__Instructions for the task__: Leave every image out, and print the remaining lines below exactly.

__Entries supplied__:
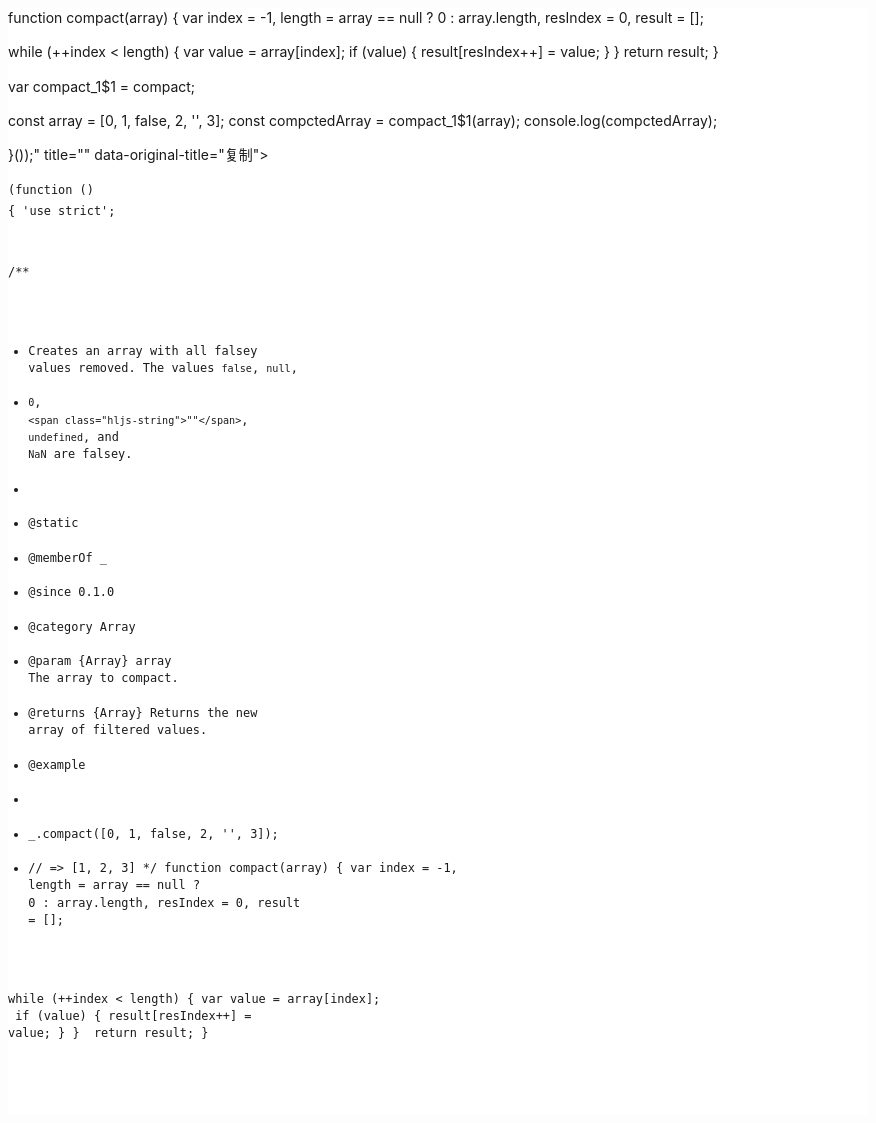 function compact(array) {
  var index = -1,
      length = array == null ? 0 : array.length,
      resIndex = 0,
      result = [];

  while (++index < length) {
    var value = array[index];
    if (value) {
      result[resIndex++] = value;
    }
  }
  return result;
}

var compact_1$1 = compact;

const array = [0, 1, false, 2, '', 3];
const compctedArray = compact_1$1(array);
console.log(compctedArray);

}());" title="" data-original-title="复制"></span>
      <span type="button" class="saveToNote code-tool" data-toggle="tooltip" data-placement="top" title="" data-original-title="放进笔记"></span>
      </div>
      </div><pre class="hljs smali"><code class="dist_module.js">(function () {
'use strict';

/**
 * Creates an<span class="hljs-built_in"> array </span>with all falsey values removed. The values `false`, `null`,
 * `0`, `<span class="hljs-string">""</span>`, `undefined`,<span class="hljs-built_in"> and </span>`NaN` are falsey.
 *
 * @static
 * @memberOf _
 * @since 0.1.0
 * @category Array
 * @param {Array}<span class="hljs-built_in"> array </span>The<span class="hljs-built_in"> array </span>to compact.
 * @returns {Array} Returns the<span class="hljs-built_in"> new </span>array of filtered values.
 * @example
 *
 * _.compact([0, 1, false, 2, '', 3]);
 * // =&gt; [1, 2, 3]
 */
function compact(array) {
  var index = -1,
      length =<span class="hljs-built_in"> array </span>== null ? 0<span class="hljs-keyword"> :</span> array.length,
      resIndex = 0,
      result = [];

  while (++index &lt; length) {
    var value = array[index];
   <span class="hljs-built_in"> if </span>(value) {
      result[resIndex++] = value;
    }
  }
 <span class="hljs-built_in"> return </span>result;
}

__Final answer__:
 function compact(array) {
  var index = -1,
      length = array == null ? 0 : array.length,
      resIndex = 0,
      result = [];

  while (++index < length) {
    var value = array[index];
    if (value) {
      result[resIndex++] = value;
    }
  }
  return result;
}

var compact_1$1 = compact;

const array = [0, 1, false, 2, '', 3];
const compctedArray = compact_1$1(array);
console.log(compctedArray);

}());" title="" data-original-title="复制"></span>
      <span type="button" class="saveToNote code-tool" data-toggle="tooltip" data-placement="top" title="" data-original-title="放进笔记"></span>
      </div>
      </div><pre class="hljs smali"><code class="dist_module.js">(function () {
'use strict';

/**
 * Creates an<span class="hljs-built_in"> array </span>with all falsey values removed. The values `false`, `null`,
 * `0`, `<span class="hljs-string">""</span>`, `undefined`,<span class="hljs-built_in"> and </span>`NaN` are falsey.
 *
 * @static
 * @memberOf _
 * @since 0.1.0
 * @category Array
 * @param {Array}<span class="hljs-built_in"> array </span>The<span class="hljs-built_in"> array </span>to compact.
 * @returns {Array} Returns the<span class="hljs-built_in"> new </span>array of filtered values.
 * @example
 *
 * _.compact([0, 1, false, 2, '', 3]);
 * // =&gt; [1, 2, 3]
 */
function compact(array) {
  var index = -1,
      length =<span class="hljs-built_in"> array </span>== null ? 0<span class="hljs-keyword"> :</span> array.length,
      resIndex = 0,
      result = [];

  while (++index &lt; length) {
    var value = array[index];
   <span class="hljs-built_in"> if </span>(value) {
      result[resIndex++] = value;
    }
  }
 <span class="hljs-built_in"> return </span>result;
}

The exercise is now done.